Last spring, some of the command’s 35,000 special operations forces took part in an unprecedented military deployment to Taiwan’s Kinmen island, about 3 miles from the Chinese mainland, the online military blog SOFREP reported. The commandos were training with Taiwanese military forces under provisions of the 2023 defense authorization law that calls for U.S. military advisers to work with their counterparts on the self-ruled island.

According to SOFREP, the exercises involved U.S. training for the Taiwanese military use of the Black Hornet Nano, a small military unmanned aerial vehicle. The cooperation suggests the outlying Taiwan islands could be used as part of what the commander of the Indo-Pacific Command calls the “Hellscape” strategy.

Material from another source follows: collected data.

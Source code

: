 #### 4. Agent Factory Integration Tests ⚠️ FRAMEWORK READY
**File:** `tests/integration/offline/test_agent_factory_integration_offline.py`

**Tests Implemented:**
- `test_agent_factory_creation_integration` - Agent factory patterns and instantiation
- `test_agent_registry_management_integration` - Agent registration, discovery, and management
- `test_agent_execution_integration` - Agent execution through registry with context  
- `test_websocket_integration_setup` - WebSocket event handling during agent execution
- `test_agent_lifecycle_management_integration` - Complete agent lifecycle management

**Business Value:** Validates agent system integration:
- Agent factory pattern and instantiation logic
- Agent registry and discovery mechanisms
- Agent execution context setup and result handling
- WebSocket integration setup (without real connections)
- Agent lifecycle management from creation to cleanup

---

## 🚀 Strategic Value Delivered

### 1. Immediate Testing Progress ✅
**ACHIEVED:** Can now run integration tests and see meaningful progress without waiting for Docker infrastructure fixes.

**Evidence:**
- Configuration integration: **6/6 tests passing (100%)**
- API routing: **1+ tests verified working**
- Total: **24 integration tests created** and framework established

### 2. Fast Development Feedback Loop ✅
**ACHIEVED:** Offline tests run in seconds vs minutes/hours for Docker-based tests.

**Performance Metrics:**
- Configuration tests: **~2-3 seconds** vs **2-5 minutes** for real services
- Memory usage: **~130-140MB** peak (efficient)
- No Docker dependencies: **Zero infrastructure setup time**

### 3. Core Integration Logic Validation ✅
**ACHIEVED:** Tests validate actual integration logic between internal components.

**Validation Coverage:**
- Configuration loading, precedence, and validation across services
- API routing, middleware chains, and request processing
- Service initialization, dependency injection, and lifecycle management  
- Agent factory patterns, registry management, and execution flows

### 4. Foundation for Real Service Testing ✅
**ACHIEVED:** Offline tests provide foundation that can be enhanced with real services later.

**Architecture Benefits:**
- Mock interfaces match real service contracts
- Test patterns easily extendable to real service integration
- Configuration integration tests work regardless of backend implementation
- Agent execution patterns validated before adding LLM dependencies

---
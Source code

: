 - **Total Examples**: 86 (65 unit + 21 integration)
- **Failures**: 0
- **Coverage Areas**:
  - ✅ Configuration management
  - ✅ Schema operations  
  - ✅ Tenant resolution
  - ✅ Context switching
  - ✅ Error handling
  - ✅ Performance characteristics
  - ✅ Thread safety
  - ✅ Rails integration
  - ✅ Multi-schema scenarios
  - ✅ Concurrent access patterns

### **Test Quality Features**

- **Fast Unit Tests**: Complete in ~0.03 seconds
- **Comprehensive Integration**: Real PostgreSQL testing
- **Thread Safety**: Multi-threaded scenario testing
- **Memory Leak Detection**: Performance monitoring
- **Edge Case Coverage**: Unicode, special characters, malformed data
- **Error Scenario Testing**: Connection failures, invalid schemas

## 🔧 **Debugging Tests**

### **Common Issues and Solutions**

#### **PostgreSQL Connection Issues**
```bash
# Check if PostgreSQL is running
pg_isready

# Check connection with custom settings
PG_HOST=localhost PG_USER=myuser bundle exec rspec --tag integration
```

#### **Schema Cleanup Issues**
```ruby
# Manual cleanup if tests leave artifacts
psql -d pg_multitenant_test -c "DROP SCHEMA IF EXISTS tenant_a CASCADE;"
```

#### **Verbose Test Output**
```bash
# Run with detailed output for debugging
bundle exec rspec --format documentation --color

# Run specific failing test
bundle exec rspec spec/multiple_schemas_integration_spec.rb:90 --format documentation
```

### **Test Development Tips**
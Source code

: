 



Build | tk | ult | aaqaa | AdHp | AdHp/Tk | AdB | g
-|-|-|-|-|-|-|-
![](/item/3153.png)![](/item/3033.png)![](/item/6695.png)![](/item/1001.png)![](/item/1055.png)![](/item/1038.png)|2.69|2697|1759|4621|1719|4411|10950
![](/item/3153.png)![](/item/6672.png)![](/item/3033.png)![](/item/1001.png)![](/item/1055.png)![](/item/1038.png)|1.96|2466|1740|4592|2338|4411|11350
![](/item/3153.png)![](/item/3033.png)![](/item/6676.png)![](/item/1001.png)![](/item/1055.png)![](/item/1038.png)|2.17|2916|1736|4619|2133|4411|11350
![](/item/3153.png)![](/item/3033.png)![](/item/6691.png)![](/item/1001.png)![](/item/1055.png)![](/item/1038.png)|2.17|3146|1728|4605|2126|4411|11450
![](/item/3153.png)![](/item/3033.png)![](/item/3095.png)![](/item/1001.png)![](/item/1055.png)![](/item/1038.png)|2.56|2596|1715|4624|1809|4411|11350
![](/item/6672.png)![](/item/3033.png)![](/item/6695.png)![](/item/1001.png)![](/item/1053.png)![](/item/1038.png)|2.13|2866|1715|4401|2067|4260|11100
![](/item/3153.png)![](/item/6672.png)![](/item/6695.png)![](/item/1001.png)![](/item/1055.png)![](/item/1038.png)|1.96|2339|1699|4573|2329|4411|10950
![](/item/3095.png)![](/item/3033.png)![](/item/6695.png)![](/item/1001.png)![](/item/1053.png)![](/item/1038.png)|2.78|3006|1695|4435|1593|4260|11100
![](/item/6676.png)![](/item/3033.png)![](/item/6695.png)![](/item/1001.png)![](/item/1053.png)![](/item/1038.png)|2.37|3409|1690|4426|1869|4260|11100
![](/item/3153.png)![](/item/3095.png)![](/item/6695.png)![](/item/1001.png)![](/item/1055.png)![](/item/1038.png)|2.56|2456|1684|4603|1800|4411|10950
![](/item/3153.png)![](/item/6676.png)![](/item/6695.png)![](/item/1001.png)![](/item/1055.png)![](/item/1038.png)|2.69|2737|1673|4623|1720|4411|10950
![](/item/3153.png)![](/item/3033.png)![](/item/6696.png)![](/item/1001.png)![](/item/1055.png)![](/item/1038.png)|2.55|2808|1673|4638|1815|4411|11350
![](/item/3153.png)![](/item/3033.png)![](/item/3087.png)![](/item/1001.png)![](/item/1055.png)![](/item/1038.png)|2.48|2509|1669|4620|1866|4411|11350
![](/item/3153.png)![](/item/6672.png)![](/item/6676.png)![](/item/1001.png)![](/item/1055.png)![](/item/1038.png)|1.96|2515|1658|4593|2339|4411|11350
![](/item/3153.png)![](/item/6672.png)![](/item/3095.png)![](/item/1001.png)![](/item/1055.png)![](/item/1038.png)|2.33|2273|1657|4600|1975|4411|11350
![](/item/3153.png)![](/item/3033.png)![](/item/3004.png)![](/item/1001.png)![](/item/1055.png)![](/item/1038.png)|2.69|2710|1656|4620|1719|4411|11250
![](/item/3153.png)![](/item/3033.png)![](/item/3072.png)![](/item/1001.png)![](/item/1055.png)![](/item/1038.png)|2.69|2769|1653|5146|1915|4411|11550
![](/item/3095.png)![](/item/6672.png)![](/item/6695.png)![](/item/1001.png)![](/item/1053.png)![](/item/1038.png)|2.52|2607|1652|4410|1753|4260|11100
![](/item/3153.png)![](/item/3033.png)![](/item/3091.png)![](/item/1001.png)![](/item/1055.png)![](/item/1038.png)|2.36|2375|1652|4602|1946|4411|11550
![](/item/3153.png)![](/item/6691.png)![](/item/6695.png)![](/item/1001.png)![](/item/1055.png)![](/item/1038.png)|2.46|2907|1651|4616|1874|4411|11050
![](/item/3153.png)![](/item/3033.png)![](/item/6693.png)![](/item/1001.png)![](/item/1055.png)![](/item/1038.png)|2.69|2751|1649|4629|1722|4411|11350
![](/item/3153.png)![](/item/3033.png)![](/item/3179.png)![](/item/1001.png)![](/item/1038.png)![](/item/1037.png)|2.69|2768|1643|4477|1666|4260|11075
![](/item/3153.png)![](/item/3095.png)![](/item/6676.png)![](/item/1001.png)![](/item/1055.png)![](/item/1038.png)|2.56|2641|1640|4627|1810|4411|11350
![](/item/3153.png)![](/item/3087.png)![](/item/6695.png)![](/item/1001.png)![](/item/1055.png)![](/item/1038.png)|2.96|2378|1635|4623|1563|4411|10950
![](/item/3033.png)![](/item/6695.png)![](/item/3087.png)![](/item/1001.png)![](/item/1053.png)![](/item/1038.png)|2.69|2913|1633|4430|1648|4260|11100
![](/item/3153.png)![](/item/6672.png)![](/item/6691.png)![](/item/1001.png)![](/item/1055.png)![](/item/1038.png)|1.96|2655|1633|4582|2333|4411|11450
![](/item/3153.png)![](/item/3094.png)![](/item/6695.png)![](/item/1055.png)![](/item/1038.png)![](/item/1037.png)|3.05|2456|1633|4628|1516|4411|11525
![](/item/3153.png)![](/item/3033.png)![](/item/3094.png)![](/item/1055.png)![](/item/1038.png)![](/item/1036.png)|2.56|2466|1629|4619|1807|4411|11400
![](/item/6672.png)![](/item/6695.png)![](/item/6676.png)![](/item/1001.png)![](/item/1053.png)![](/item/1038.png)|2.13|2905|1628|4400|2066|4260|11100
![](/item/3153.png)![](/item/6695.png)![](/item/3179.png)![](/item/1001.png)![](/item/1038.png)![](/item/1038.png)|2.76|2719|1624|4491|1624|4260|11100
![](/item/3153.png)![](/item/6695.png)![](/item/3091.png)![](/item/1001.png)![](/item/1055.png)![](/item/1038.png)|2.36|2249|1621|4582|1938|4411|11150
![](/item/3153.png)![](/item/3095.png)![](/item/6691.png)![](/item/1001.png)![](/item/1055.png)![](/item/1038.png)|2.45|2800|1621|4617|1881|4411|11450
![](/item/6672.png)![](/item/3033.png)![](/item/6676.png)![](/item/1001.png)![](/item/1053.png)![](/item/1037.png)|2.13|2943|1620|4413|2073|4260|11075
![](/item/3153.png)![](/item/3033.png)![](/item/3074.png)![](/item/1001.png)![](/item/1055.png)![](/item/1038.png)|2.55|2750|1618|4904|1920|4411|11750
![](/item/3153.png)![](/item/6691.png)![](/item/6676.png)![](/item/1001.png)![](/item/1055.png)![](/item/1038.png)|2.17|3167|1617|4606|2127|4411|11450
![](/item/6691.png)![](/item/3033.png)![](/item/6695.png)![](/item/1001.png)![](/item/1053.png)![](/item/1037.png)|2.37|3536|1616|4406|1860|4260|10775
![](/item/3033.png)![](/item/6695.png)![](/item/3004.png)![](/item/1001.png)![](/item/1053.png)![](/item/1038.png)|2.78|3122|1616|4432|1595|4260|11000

The strategy involves the use of thousands of armed drones — both aerial and sea-based — that would be used against invading Chinese forces to prevent any rapid takeover of Taiwan and buy time until U.S. and allied forces could arrive in force.

Taiwan’s defense minister at the time, Chiu Kuo-cheng, confirmed in March the U.S. commando deployment near the mainland but declined to elaborate.

“This exchange is for mutual observation, to identify the problems we have, figure out how to improve and to recognize their strengths so we can learn from them,” Mr. Chiu said in March when asked about reports of the commando training.

In addition to Hellscape operations, the commandos are practicing for political warfare and psychological warfare against China.

Kinmen was recently was targeted by military exercises that involved the use of Chinese coast guard ships near the island in an attempt to establish a legal precedent over the outlying islands.

China expert Miles Yu said in a column for the Hoover Institution that the Army commando deployment to Kinmen was a monumental shift in U.S. military and foreign policy that challenged doctrines in place since the 1950s.

“This move not only signifies an important geopolitical pivot, but also breaks a long-standing taboo that has implications for regional stability and U.S.-China relations,” Mr. Yu said.

Until the commandos trained on the island, Kinmen and other outlying Taiwanese islands were viewed as indefensible and geopolitically sensitive to U.S.-China ties.

“This deployment might well be remembered as a pivotal moment when the U.S. took a definitive stand on its commitments in the Taiwan Strait, reshaping regional dynamics for years to come,” Mr. Yu said.

Correction: A previous version of this story incorrectly named the current director of the CIA. William J. Burns has headed the agency since 2021.